Work required: A picture-free, exact transcript of the entries below is required.

Start of The data

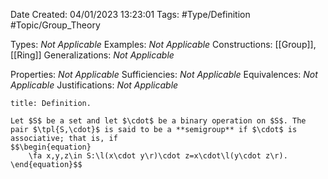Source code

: <div class="topSpace"></div>

Date Created: 04/01/2023 13:23:01
Tags: #Type/Definition #Topic/Group_Theory

Types: _Not Applicable_
Examples: _Not Applicable_
Constructions: [[Group]], [[Ring]]
Generalizations: _Not Applicable_

Properties: _Not Applicable_
Sufficiencies: _Not Applicable_
Equivalences: _Not Applicable_
Justifications: _Not Applicable_

``` ad-Definition
title: Definition.

Let $S$ be a set and let $\cdot$ be a binary operation on $S$. The pair $\tpl{S,\cdot}$ is said to be a **semigroup** if $\cdot$ is associative; that is, if
$$\begin{equation}
    \fa x,y,z\in S:\l(x\cdot y\r)\cdot z=x\cdot\l(y\cdot z\r).
\end{equation}$$

```
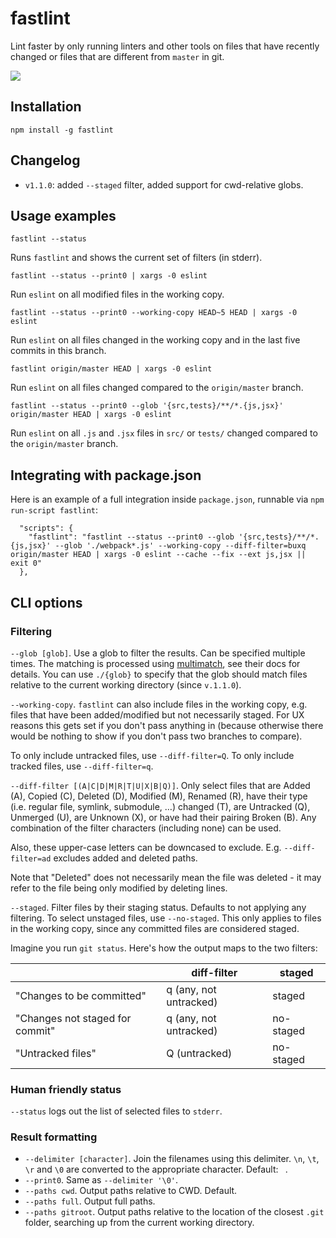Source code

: # fastlint

Lint faster by only running linters and other tools on files that have recently changed or files that are different from `master` in git.

![](https://github.com/mixu/fastlint/raw/master/img/screenshot.png)

## Installation

```
npm install -g fastlint
```

## Changelog

- `v1.1.0`: added `--staged` filter, added support for cwd-relative globs.

## Usage examples

`fastlint --status`

Runs `fastlint` and shows the current set of filters (in stderr).

`fastlint --status --print0 | xargs -0 eslint`

Run `eslint` on all modified files in the working copy.

`fastlint --status --print0 --working-copy HEAD~5 HEAD | xargs -0 eslint`

Run `eslint` on all files changed in the working copy and in the last five commits in this branch.

`fastlint origin/master HEAD | xargs -0 eslint`

Run `eslint` on all files changed compared to the `origin/master` branch.

`fastlint --status --print0 --glob '{src,tests}/**/*.{js,jsx}' origin/master HEAD | xargs -0 eslint`

Run `eslint` on all `.js` and `.jsx` files in `src/` or `tests/` changed compared to the `origin/master` branch.

## Integrating with package.json

Here is an example of a full integration inside `package.json`, runnable via `npm run-script fastlint`:

```
  "scripts": {
    "fastlint": "fastlint --status --print0 --glob '{src,tests}/**/*.{js,jsx}' --glob './webpack*.js' --working-copy --diff-filter=buxq origin/master HEAD | xargs -0 eslint --cache --fix --ext js,jsx || exit 0"
  },
```

## CLI options

### Filtering

`--glob [glob]`. Use a glob to filter the results. Can be specified multiple times. The matching is processed using [multimatch](https://github.com/sindresorhus/multimatch), see their docs for details. You can use `./{glob}` to specify that the glob should match files relative to the current working directory (since `v.1.1.0`).

`--working-copy`. `fastlint` can also include files in the working copy, e.g. files that have been added/modified but not necessarily staged. For UX reasons this gets set if you don't pass anything in (because otherwise there would be nothing to show if you don't pass two branches to compare).

To only include untracked files, use `--diff-filter=Q`. To only include tracked files, use `--diff-filter=q`.

`--diff-filter [(A|C|D|M|R|T|U|X|B|Q)]`. Only select files that are Added (A), Copied (C), Deleted (D), Modified (M), Renamed (R), have their type (i.e. regular file, symlink, submodule, …​) changed (T), are Untracked (Q), Unmerged (U), are Unknown (X), or have had their pairing Broken (B). Any combination of the filter characters (including none) can be used.

Also, these upper-case letters can be downcased to exclude. E.g. `--diff-filter=ad` excludes added and deleted paths.

Note that "Deleted" does not necessarily mean the file was deleted - it may refer to the file being only modified by deleting lines.

`--staged`. Filter files by their staging status. Defaults to not applying any filtering. To select unstaged files, use `--no-staged`. This only applies to files in the working copy, since any committed files are considered staged.

Imagine you run `git status`. Here's how the output maps to the two filters:

|                                 | diff-filter            | staged    |
|---------------------------------|------------------------|-----------|
| "Changes to be committed"       | q (any, not untracked) | staged    |
| "Changes not staged for commit" | q (any, not untracked) | no-staged |
| "Untracked files"               | Q (untracked)          | no-staged |

### Human friendly status

`--status` logs out the list of selected files to `stderr`.

### Result formatting

- `--delimiter [character]`. Join the filenames using this delimiter. `\n`, `\t`, `\r` and `\0` are converted to the appropriate character. Default: ` `.
- `--print0`. Same as `--delimiter '\0'`.
- `--paths cwd`. Output paths relative to CWD. Default.
- `--paths full`. Output full paths.
- `--paths gitroot`. Output paths relative to the location of the closest `.git` folder, searching up from the current working directory.
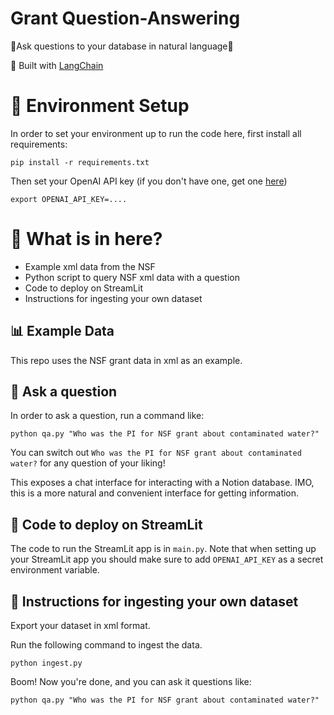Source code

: # Grant Question-Answering

🤖Ask questions to your database in natural language🤖

💪 Built with [LangChain](https://github.com/hwchase17/langchain)

# 🌲 Environment Setup

In order to set your environment up to run the code here, first install all requirements:

```shell
pip install -r requirements.txt
```

Then set your OpenAI API key (if you don't have one, get one [here](https://beta.openai.com/playground))

```shell
export OPENAI_API_KEY=....
```

# 📄 What is in here?
- Example xml data from the NSF
- Python script to query NSF xml data with a question
- Code to deploy on StreamLit
- Instructions for ingesting your own dataset

## 📊 Example Data
This repo uses the NSF grant data in xml as an example.

## 💬 Ask a question
In order to ask a question, run a command like:

```shell
python qa.py "Who was the PI for NSF grant about contaminated water?"
```

You can switch out `Who was the PI for NSF grant about contaminated water?` for any question of your liking!

This exposes a chat interface for interacting with a Notion database.
IMO, this is a more natural and convenient interface for getting information.

## 🚀 Code to deploy on StreamLit

The code to run the StreamLit app is in `main.py`. 
Note that when setting up your StreamLit app you should make sure to add `OPENAI_API_KEY` as a secret environment variable.

## 🧑 Instructions for ingesting your own dataset

Export your dataset in xml format.

Run the following command to ingest the data.

```shell
python ingest.py
```

Boom! Now you're done, and you can ask it questions like:

```shell
python qa.py "Who was the PI for NSF grant about contaminated water?"
```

End of The data

Exercise result:
Source code

: <div class="topSpace"></div>

Date Created: 04/01/2023 13:23:01
Tags: #Type/Definition #Topic/Group_Theory

Types: _Not Applicable_
Examples: _Not Applicable_
Constructions: [[Group]], [[Ring]]
Generalizations: _Not Applicable_

Properties: _Not Applicable_
Sufficiencies: _Not Applicable_
Equivalences: _Not Applicable_
Justifications: _Not Applicable_

``` ad-Definition
title: Definition.

Let $S$ be a set and let $\cdot$ be a binary operation on $S$. The pair $\tpl{S,\cdot}$ is said to be a **semigroup** if $\cdot$ is associative; that is, if
$$\begin{equation}
    \fa x,y,z\in S:\l(x\cdot y\r)\cdot z=x\cdot\l(y\cdot z\r).
\end{equation}$$

```
Source code

: # fastlint

Lint faster by only running linters and other tools on files that have recently changed or files that are different from `master` in git.

![](https://github.com/mixu/fastlint/raw/master/img/screenshot.png)

## Installation

```
npm install -g fastlint
```

## Changelog

- `v1.1.0`: added `--staged` filter, added support for cwd-relative globs.

## Usage examples

`fastlint --status`

Runs `fastlint` and shows the current set of filters (in stderr).

`fastlint --status --print0 | xargs -0 eslint`

Run `eslint` on all modified files in the working copy.

`fastlint --status --print0 --working-copy HEAD~5 HEAD | xargs -0 eslint`

Run `eslint` on all files changed in the working copy and in the last five commits in this branch.

`fastlint origin/master HEAD | xargs -0 eslint`

Run `eslint` on all files changed compared to the `origin/master` branch.

`fastlint --status --print0 --glob '{src,tests}/**/*.{js,jsx}' origin/master HEAD | xargs -0 eslint`

Run `eslint` on all `.js` and `.jsx` files in `src/` or `tests/` changed compared to the `origin/master` branch.

## Integrating with package.json

Here is an example of a full integration inside `package.json`, runnable via `npm run-script fastlint`:

```
  "scripts": {
    "fastlint": "fastlint --status --print0 --glob '{src,tests}/**/*.{js,jsx}' --glob './webpack*.js' --working-copy --diff-filter=buxq origin/master HEAD | xargs -0 eslint --cache --fix --ext js,jsx || exit 0"
  },
```

## CLI options

### Filtering

`--glob [glob]`. Use a glob to filter the results. Can be specified multiple times. The matching is processed using [multimatch](https://github.com/sindresorhus/multimatch), see their docs for details. You can use `./{glob}` to specify that the glob should match files relative to the current working directory (since `v.1.1.0`).

`--working-copy`. `fastlint` can also include files in the working copy, e.g. files that have been added/modified but not necessarily staged. For UX reasons this gets set if you don't pass anything in (because otherwise there would be nothing to show if you don't pass two branches to compare).

To only include untracked files, use `--diff-filter=Q`. To only include tracked files, use `--diff-filter=q`.

`--diff-filter [(A|C|D|M|R|T|U|X|B|Q)]`. Only select files that are Added (A), Copied (C), Deleted (D), Modified (M), Renamed (R), have their type (i.e. regular file, symlink, submodule, …​) changed (T), are Untracked (Q), Unmerged (U), are Unknown (X), or have had their pairing Broken (B). Any combination of the filter characters (including none) can be used.

Also, these upper-case letters can be downcased to exclude. E.g. `--diff-filter=ad` excludes added and deleted paths.

Note that "Deleted" does not necessarily mean the file was deleted - it may refer to the file being only modified by deleting lines.

`--staged`. Filter files by their staging status. Defaults to not applying any filtering. To select unstaged files, use `--no-staged`. This only applies to files in the working copy, since any committed files are considered staged.

Imagine you run `git status`. Here's how the output maps to the two filters:

|                                 | diff-filter            | staged    |
|---------------------------------|------------------------|-----------|
| "Changes to be committed"       | q (any, not untracked) | staged    |
| "Changes not staged for commit" | q (any, not untracked) | no-staged |
| "Untracked files"               | Q (untracked)          | no-staged |

### Human friendly status

`--status` logs out the list of selected files to `stderr`.

### Result formatting

- `--delimiter [character]`. Join the filenames using this delimiter. `\n`, `\t`, `\r` and `\0` are converted to the appropriate character. Default: ` `.
- `--print0`. Same as `--delimiter '\0'`.
- `--paths cwd`. Output paths relative to CWD. Default.
- `--paths full`. Output full paths.
- `--paths gitroot`. Output paths relative to the location of the closest `.git` folder, searching up from the current working directory.
Source code

: # Grant Question-Answering

🤖Ask questions to your database in natural language🤖

💪 Built with [LangChain](https://github.com/hwchase17/langchain)

# 🌲 Environment Setup

In order to set your environment up to run the code here, first install all requirements:

```shell
pip install -r requirements.txt
```

Then set your OpenAI API key (if you don't have one, get one [here](https://beta.openai.com/playground))

```shell
export OPENAI_API_KEY=....
```

# 📄 What is in here?
- Example xml data from the NSF
- Python script to query NSF xml data with a question
- Code to deploy on StreamLit
- Instructions for ingesting your own dataset

## 📊 Example Data
This repo uses the NSF grant data in xml as an example.

## 💬 Ask a question
In order to ask a question, run a command like:

```shell
python qa.py "Who was the PI for NSF grant about contaminated water?"
```

You can switch out `Who was the PI for NSF grant about contaminated water?` for any question of your liking!

This exposes a chat interface for interacting with a Notion database.
IMO, this is a more natural and convenient interface for getting information.

## 🚀 Code to deploy on StreamLit

The code to run the StreamLit app is in `main.py`. 
Note that when setting up your StreamLit app you should make sure to add `OPENAI_API_KEY` as a secret environment variable.

## 🧑 Instructions for ingesting your own dataset

Export your dataset in xml format.

Run the following command to ingest the data.

```shell
python ingest.py
```

Boom! Now you're done, and you can ask it questions like:

```shell
python qa.py "Who was the PI for NSF grant about contaminated water?"
```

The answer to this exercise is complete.